To do.
For this exercise, report every line of the material that includes "sections".

#####

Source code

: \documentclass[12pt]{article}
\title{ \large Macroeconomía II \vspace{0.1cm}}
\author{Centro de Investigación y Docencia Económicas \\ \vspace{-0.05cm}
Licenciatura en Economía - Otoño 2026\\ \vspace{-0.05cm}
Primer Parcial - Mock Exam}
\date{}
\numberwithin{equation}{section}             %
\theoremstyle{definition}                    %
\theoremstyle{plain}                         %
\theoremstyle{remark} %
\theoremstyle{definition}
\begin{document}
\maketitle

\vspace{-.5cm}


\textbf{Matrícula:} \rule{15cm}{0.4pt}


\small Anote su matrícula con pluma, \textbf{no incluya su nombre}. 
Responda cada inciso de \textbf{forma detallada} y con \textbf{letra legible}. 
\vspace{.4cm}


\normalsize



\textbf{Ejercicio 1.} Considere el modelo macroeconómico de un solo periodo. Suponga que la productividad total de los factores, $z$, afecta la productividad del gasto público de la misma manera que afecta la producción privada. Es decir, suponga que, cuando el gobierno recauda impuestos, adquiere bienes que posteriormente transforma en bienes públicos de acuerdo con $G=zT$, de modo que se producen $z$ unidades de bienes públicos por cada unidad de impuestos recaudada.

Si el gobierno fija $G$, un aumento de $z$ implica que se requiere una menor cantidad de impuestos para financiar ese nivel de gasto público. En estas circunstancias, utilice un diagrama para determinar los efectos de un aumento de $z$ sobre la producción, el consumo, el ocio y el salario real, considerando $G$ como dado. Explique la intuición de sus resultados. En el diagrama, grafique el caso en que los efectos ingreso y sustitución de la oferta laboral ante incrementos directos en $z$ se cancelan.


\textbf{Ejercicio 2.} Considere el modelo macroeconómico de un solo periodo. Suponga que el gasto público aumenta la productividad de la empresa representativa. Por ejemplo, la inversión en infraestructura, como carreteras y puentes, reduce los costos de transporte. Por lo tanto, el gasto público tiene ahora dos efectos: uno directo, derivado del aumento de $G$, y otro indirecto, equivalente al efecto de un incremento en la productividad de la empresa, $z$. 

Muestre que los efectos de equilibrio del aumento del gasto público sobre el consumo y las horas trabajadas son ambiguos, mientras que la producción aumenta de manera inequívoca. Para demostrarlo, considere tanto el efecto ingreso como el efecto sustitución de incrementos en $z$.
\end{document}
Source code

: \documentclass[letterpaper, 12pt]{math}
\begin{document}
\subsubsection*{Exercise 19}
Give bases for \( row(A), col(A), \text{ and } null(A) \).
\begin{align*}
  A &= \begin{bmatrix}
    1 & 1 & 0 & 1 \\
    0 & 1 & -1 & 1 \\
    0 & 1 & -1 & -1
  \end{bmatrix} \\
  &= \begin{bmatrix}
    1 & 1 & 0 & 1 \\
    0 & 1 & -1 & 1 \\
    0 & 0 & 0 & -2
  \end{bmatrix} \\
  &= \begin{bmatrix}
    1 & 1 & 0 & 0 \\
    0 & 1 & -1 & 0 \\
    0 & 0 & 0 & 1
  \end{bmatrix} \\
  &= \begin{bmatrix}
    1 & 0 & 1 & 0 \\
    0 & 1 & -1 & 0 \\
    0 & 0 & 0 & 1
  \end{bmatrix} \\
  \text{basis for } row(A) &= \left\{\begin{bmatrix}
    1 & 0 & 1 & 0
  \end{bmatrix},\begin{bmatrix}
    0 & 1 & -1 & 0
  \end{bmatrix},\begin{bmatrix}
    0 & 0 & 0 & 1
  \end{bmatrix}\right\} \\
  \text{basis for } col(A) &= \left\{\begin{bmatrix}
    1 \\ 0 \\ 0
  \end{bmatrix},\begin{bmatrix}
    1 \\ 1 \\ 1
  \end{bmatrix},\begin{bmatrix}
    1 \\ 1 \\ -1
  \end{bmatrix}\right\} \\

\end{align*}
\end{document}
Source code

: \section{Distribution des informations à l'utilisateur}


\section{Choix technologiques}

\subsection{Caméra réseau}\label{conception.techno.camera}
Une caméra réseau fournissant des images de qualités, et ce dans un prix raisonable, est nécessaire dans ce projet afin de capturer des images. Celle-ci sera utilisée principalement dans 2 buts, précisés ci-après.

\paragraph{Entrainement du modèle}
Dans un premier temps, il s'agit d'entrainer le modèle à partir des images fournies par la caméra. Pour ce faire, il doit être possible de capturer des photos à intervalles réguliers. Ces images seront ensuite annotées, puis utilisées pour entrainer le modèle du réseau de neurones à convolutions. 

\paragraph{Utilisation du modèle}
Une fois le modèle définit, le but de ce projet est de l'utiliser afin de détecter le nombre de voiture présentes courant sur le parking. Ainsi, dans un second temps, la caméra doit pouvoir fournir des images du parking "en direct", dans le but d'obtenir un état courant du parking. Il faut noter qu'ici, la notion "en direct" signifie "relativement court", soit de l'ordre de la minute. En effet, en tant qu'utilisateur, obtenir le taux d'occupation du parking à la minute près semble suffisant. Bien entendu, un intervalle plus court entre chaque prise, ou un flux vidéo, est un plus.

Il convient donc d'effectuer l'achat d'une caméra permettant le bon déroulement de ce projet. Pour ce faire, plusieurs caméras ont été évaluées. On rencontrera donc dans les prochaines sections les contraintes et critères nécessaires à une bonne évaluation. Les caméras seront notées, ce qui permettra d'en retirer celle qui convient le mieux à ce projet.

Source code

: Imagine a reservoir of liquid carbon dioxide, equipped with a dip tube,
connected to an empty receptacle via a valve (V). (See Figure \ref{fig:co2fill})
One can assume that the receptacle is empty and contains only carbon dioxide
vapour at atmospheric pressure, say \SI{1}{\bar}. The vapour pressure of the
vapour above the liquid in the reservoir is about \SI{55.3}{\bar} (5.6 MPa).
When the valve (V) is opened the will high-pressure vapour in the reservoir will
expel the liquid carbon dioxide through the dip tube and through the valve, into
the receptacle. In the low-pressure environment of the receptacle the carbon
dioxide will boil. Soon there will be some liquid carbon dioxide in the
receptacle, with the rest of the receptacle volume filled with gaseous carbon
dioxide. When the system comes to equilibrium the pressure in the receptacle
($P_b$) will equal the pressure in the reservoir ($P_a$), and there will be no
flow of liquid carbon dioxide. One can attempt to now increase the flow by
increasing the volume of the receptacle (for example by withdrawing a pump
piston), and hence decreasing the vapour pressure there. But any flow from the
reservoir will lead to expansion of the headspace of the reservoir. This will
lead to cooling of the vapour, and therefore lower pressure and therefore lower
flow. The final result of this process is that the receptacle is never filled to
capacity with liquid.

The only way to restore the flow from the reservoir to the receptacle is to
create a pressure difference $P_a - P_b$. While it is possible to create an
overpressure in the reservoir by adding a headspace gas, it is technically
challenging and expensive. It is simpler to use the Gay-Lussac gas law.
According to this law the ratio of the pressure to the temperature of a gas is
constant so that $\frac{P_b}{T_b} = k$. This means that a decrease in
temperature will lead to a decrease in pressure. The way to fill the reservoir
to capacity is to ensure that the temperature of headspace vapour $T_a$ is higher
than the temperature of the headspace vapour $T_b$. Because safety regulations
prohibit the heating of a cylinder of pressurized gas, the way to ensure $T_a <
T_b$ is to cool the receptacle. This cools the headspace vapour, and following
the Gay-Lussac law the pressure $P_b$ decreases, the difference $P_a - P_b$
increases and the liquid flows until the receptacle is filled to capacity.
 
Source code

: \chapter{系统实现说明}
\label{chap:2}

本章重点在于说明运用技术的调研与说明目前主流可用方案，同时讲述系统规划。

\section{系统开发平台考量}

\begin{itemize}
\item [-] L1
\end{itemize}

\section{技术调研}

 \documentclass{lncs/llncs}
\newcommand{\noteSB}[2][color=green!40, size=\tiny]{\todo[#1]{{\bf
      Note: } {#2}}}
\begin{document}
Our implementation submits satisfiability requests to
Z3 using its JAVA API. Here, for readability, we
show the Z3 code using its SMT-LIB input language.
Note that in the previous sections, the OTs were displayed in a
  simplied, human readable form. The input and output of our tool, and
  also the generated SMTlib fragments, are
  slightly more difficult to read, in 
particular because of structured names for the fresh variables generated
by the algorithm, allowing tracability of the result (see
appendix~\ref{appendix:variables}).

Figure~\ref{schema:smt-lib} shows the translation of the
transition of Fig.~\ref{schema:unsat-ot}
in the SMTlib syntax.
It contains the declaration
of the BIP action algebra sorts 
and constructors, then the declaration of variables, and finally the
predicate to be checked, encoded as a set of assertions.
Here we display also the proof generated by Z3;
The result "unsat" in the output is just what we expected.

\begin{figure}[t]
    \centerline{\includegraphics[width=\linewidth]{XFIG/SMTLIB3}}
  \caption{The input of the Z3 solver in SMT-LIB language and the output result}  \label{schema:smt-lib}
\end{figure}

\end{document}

#####

Written response.
Il convient donc d'effectuer l'achat d'une caméra permettant le bon déroulement de ce projet. Pour ce faire, plusieurs caméras ont été évaluées. On rencontrera donc dans les prochaines sections les contraintes et critères nécessaires à une bonne évaluation. Les caméras seront notées, ce qui permettra d'en retirer celle qui convient le mieux à ce projet.
Note that in the previous sections, the OTs were displayed in a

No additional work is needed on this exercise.